Sellers, you usually have a mortgage to pay off, which will be paid off at closing. The title closer will pick up the payment, make sure it gets to your lender, and the loan gets satisfied on record with the County Clerk. That is expected. But sometimes, the satisfaction of mortgage does not get properly recorded with the County Clerk. This could happen when you refinance with a new lender. This mortgage is going to show up in the Clerk’s official records, even if you paid it off. This is something that can delay the closing on your home until we can get a new satisfaction (a “duplicate sat.”) I do recommend you keep all of your documents pertaining to any refinance until you sell. So, when you are packing away all the stuff in your home and you find paperwork relating to your house and any loans, don’t throw it away. If you don’t have your documents, we utilize companies that can help you track them down, but it’s not easy and it takes time, and may cost you additional fees.
Buyers, this is why you get title insurance. If the prior owner’s mortgage shows up still on record with the Clerk’s Office, when you go to sell or refinance, most likely you will be protected. Title insurance insures your interest in the property as of the date you purchase your home. We would send a copy of the title policy that you got when you purchased it to the title company and generally the situation gets resolved.
Sellers, if you are going to be selling your home anytime soon, get your deed, survey and title policy ready. That way, we can get the contract out quickly as soon as you have a buyer.
Tax Lien or Tax Warrant
This lien means you owe taxes to the IRS or New York State and that can go against your house. It has to be resolved before we can close.
If you have fallen into arrears on your taxes, this will show up in the title report. In Suffolk County, they are paid twice a year and in Nassau County and New York City, it’s four times a year. If you haven’t paid, you are getting interest on those and will need to pay in full at closing.
Red Light Camera Tickets
Pay them! Or it can become a judgment. You can go online and pay them off quickly. You will need that proof if anything would ever come up. This varies by state.
Town Violation Lien
At some point, you may have built something without a permit. A pool, a shed, a deck, etc. If the Town issued a violation, which resulted in a judgment, the title search may show a judgment, or an open violation, which will need to be cleared prior to closing. When you get ready to sell, check with the township and make sure there are no open violations against you. If so, get it resolved before listing your home.

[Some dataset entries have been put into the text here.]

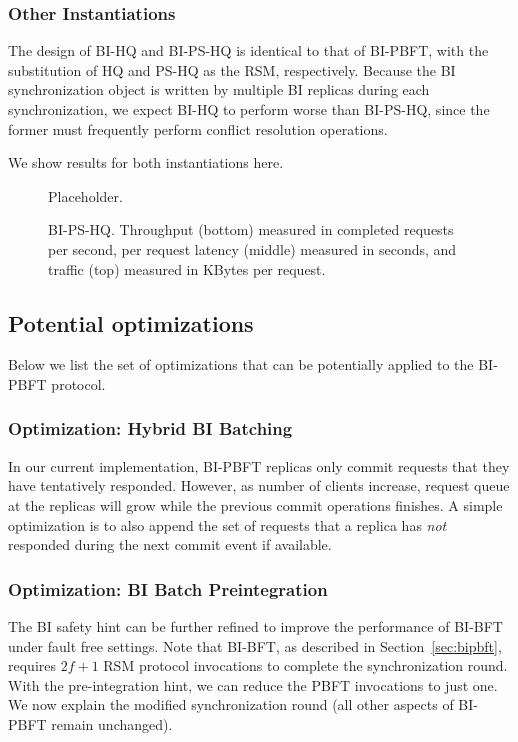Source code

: \documentclass[twocolumn,10pt]{article}
\begin{document}
\subsubsection{Other Instantiations}

The design of BI-HQ and BI-PS-HQ is identical to that of BI-PBFT, with
the substitution of HQ and PS-HQ as the RSM, respectively.  Because the
BI synchronization object is written by multiple BI replicas during each
synchronization, we expect BI-HQ to perform worse than BI-PS-HQ, since
the former must frequently perform conflict resolution operations.

We show results for both instantiations here.


\begin{figure}
\centering
Placeholder.
\caption{BI-PS-HQ. Throughput (bottom) measured in completed requests per second,
  per request latency (middle) measured in seconds, and traffic
  (top) measured in KBytes per request.}
\label{fig:bi-hq}
\end{figure}

\fi

\subsection{Potential optimizations}

Below we list the set of optimizations that can be potentially applied to the BI-PBFT protocol.


\subsubsection{Optimization: Hybrid BI Batching}

In our current implementation, BI-PBFT replicas only commit requests that they
have tentatively responded. However, as number of clients increase, request queue
at the replicas will grow while the previous commit operations finishes. A simple
optimization is to also append the set of requests that a replica has \emph{not}
responded during the next commit event if available. 


\subsubsection{Optimization: BI Batch Preintegration}

The BI safety hint can be further refined to improve the performance of
BI-BFT under fault free settings. Note that BI-BFT, as described in 
Section~\ref{sec:bipbft}, requires $2f+1$ RSM protocol invocations to 
complete the synchronization round. With the pre-integration hint, we can reduce
the PBFT invocations to just one. We now explain the modified synchronization round 
(all other aspects of BI-PBFT remain unchanged).
\end{document}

As a fixture on your property, if you are leasing or financing, the company has put a UCC-1 on your property. It’s a notification to the world that there is a lien on personal property. While this is a complicated matter to get into here, it’s simply a reminder that this will need to be transferred and a UCC-3 termination statement issued. So if you have panels, get this process moving.
For a closing to go smooth, just be prepared. Many people are worried about staging the house or good curb appeal, but none of that matters if title issues are going to delay or derail your closing.